An understanding of the financial crime position of a transaction and the parties in it is becoming more important. Recently, a number of transactions in the US have had to be aborted or delayed due to the underlying financial crime position in the target companies, and they won’t be the last. See the cases of Riggs, M & T Bank Corp and Ebix. It is not only the financial sector which has this type of concern, as transactions in the general corporate sector have shown with issues of bribery and corruption, organised crime, commercial espionage and cybercrime. Earlier this week similar difficulties were announced for companies involved in tax evasion. Mergers and acquisitions are one of the quickest ways to access new markets, build client databases, lower manufacturing costs, increase marketing reach, tap into new talent pools and expand your product and service base. However, in the rush to secure such commercial opportunity, do not forget that you are not just buying useful assets, but also assuming liabilities, the extent of which may be hard to assess. If your target is engaged in unlawful activity, then the acquisition you are engaged in could easily bring you within the scope of the money laundering legislation, purely by the fact of acquisition. The other matter to bear in mind is that you cannot contract out of what may be a criminal law liability.
Due diligence as generally understood has a couple of deep flaws. The first is that it has become rote. There is a heavy emphasis on legal due diligence as carried out by lawyers, and financial due diligence as carried out by accountants. The problem is that both types of result can be fixed. They are documentary driven and just as contracts can be far from what the real position is between two parties, accountancy can be more of an art than a science. The second flaw is that speed is often given greater weight than getting the deal right. So what is really needed is reality due diligence, i.e. what is this deal really about and what are the parties really up to?
The fundamental difficulty is that few attempt to look below the surface of what we call the “identity iceberg”. Identity is rather more than the commonly acquired copy of a passport and utility bill.
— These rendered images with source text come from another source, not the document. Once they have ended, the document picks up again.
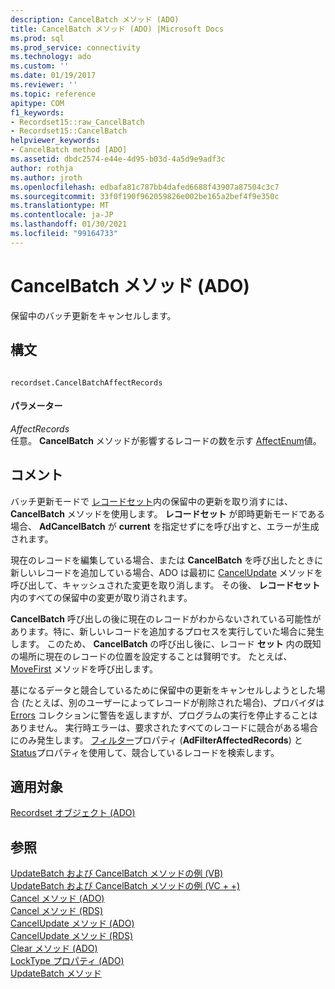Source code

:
 ```yaml
---
description: CancelBatch メソッド (ADO)
title: CancelBatch メソッド (ADO) |Microsoft Docs
ms.prod: sql
ms.prod_service: connectivity
ms.technology: ado
ms.custom: ''
ms.date: 01/19/2017
ms.reviewer: ''
ms.topic: reference
apitype: COM
f1_keywords:
- Recordset15::raw_CancelBatch
- Recordset15::CancelBatch
helpviewer_keywords:
- CancelBatch method [ADO]
ms.assetid: dbdc2574-e44e-4d95-b03d-4a5d9e9adf3c
author: rothja
ms.author: jroth
ms.openlocfilehash: edbafa81c787bb4dafed6688f43907a87504c3c7
ms.sourcegitcommit: 33f0f190f962059826e002be165a2bef4f9e350c
ms.translationtype: MT
ms.contentlocale: ja-JP
ms.lasthandoff: 01/30/2021
ms.locfileid: "99164733"
---
```

# <a name="cancelbatch-method-ado"></a>CancelBatch メソッド (ADO)
保留中のバッチ更新をキャンセルします。  
  
## <a name="syntax"></a>構文  
  
```  
  
recordset.CancelBatchAffectRecords  
```  
  
#### <a name="parameters"></a>パラメーター  
 *AffectRecords*  
 任意。 **CancelBatch** メソッドが影響するレコードの数を示す [AffectEnum](./affectenum.md)値。  
  
## <a name="remarks"></a>コメント  
 バッチ更新モードで [レコードセット](./recordset-object-ado.md)内の保留中の更新を取り消すには、 **CancelBatch** メソッドを使用します。 **レコードセット** が即時更新モードである場合、 **AdCancelBatch** が **current** を指定せずにを呼び出すと、エラーが生成されます。  
  
 現在のレコードを編集している場合、または **CancelBatch** を呼び出したときに新しいレコードを追加している場合、ADO は最初に [CancelUpdate](./cancelupdate-method-ado.md) メソッドを呼び出して、キャッシュされた変更を取り消します。 その後、 **レコードセット** 内のすべての保留中の変更が取り消されます。  
  
 **CancelBatch** 呼び出しの後に現在のレコードがわからないされている可能性があります。特に、新しいレコードを追加するプロセスを実行していた場合に発生します。 このため、 **CancelBatch** の呼び出し後に、レコード **セット** 内の既知の場所に現在のレコードの位置を設定することは賢明です。 たとえば、 [MoveFirst](./movefirst-movelast-movenext-and-moveprevious-methods-ado.md) メソッドを呼び出します。  
  
 基になるデータと競合しているために保留中の更新をキャンセルしようとした場合 (たとえば、別のユーザーによってレコードが削除された場合)、プロバイダは [Errors](./errors-collection-ado.md) コレクションに警告を返しますが、プログラムの実行を停止することはありません。 実行時エラーは、要求されたすべてのレコードに競合がある場合にのみ発生します。 [フィルター](./filter-property.md)プロパティ (**AdFilterAffectedRecords**) と [Status](./status-property-ado-recordset.md)プロパティを使用して、競合しているレコードを検索します。  
  
## <a name="applies-to"></a>適用対象  
 [Recordset オブジェクト (ADO)](./recordset-object-ado.md)  
  
## <a name="see-also"></a>参照  
 [UpdateBatch および CancelBatch メソッドの例 (VB)](./updatebatch-and-cancelbatch-methods-example-vb.md)   
 [UpdateBatch および CancelBatch メソッドの例 (VC + +)](./updatebatch-and-cancelbatch-methods-example-vc.md)   
 [Cancel メソッド (ADO)](./cancel-method-ado.md)   
 [Cancel メソッド (RDS)](../rds-api/cancel-method-rds.md)   
 [CancelUpdate メソッド (ADO)](./cancelupdate-method-ado.md)   
 [CancelUpdate メソッド (RDS)](../rds-api/cancelupdate-method-rds.md)   
 [Clear メソッド (ADO)](./clear-method-ado.md)   
 [LockType プロパティ (ADO)](./locktype-property-ado.md)   
 [UpdateBatch メソッド](./updatebatch-method.md)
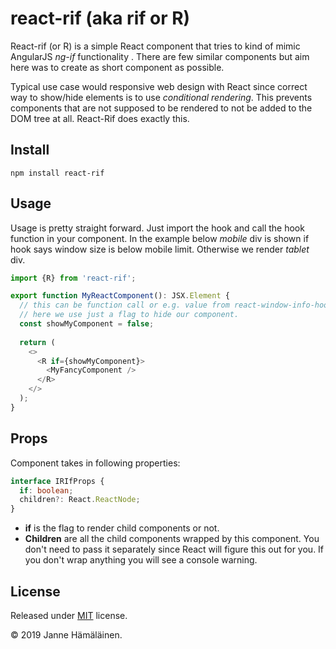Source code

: # react-rif (aka rif or R)
React-rif (or R) is a simple React component that tries to kind of mimic AngularJS _ng-if_ functionality
. There are few similar components but aim here was to create as short component as possible. 

Typical use case would responsive web design with React since correct way to show/hide elements is to
use _conditional rendering_. This prevents components that are not supposed to be rendered to not be added to
the DOM tree at all. React-Rif does exactly this.

## Install

```
npm install react-rif
```

## Usage

Usage is pretty straight forward. Just import the hook and call the hook function in your component.
In the example below _mobile_ div is shown if hook says window size is below mobile limit. Otherwise we render
_tablet_ div.

```ts
import {R} from 'react-rif';

export function MyReactComponent(): JSX.Element {
  // this can be function call or e.g. value from react-window-info-hook
  // here we use just a flag to hide our component.
  const showMyComponent = false; 
  
  return (
    <>
      <R if={showMyComponent}>
        <MyFancyComponent />
      </R>
    </>
  );
}

```

## Props

Component takes in following properties:

```ts
interface IRIfProps {
  if: boolean;
  children?: React.ReactNode;
}
```

* **if** is the flag to render child components or not.
* **Children** are all the child components wrapped by this component. You don't need to pass it separately since
React will figure this out for you. If you don't wrap anything you will see a console warning.

## License 
Released under [MIT](https://opensource.org/licenses/MIT) license.

&copy; 2019 Janne Hämäläinen.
Which of your friends and colleagues do you know only by these two documents?! In fact you have to look at all the 36 other elements that make up individual and corporate personality to understand who it is that you are really dealing with, so as to be able to negate your regulatory pain and secure commercial gain.
The above observations and conclusions are based on due diligence, risk management and anti money laundering projects which we have been involved in, covering 140 jurisdictions around the globe, in all sectors of commerce and industry. Having worked on what has been labelled the leading example of compliance transformation, we are also well versed in going in to clean up a potential target before sale, to reduce risk and increase the sale price, or to do this post transaction, in order to reduce risk and extract the profits left under the table due to the failure of the previous owners to align the compliance function with the business model. Our application of the five compliance forces brings this to fruition.
There is no doubt that money laundering and the underlying predicate crimes have got their hooks into the mergers and acquisitions sector, and that a number of deals will be blown off course or be seriously mispriced (as allegations over the HP/Autonomy deal, for example, showed). The winners will be those who change their attitude to ROI in this area, who can be bothered to enter into well considered long term relationships with their clients, putting the effort into getting to know them properly, and who are inspired to hard wire their compliance function into their business model to avoid unnecessary risks and secure profit ahead of their competitors.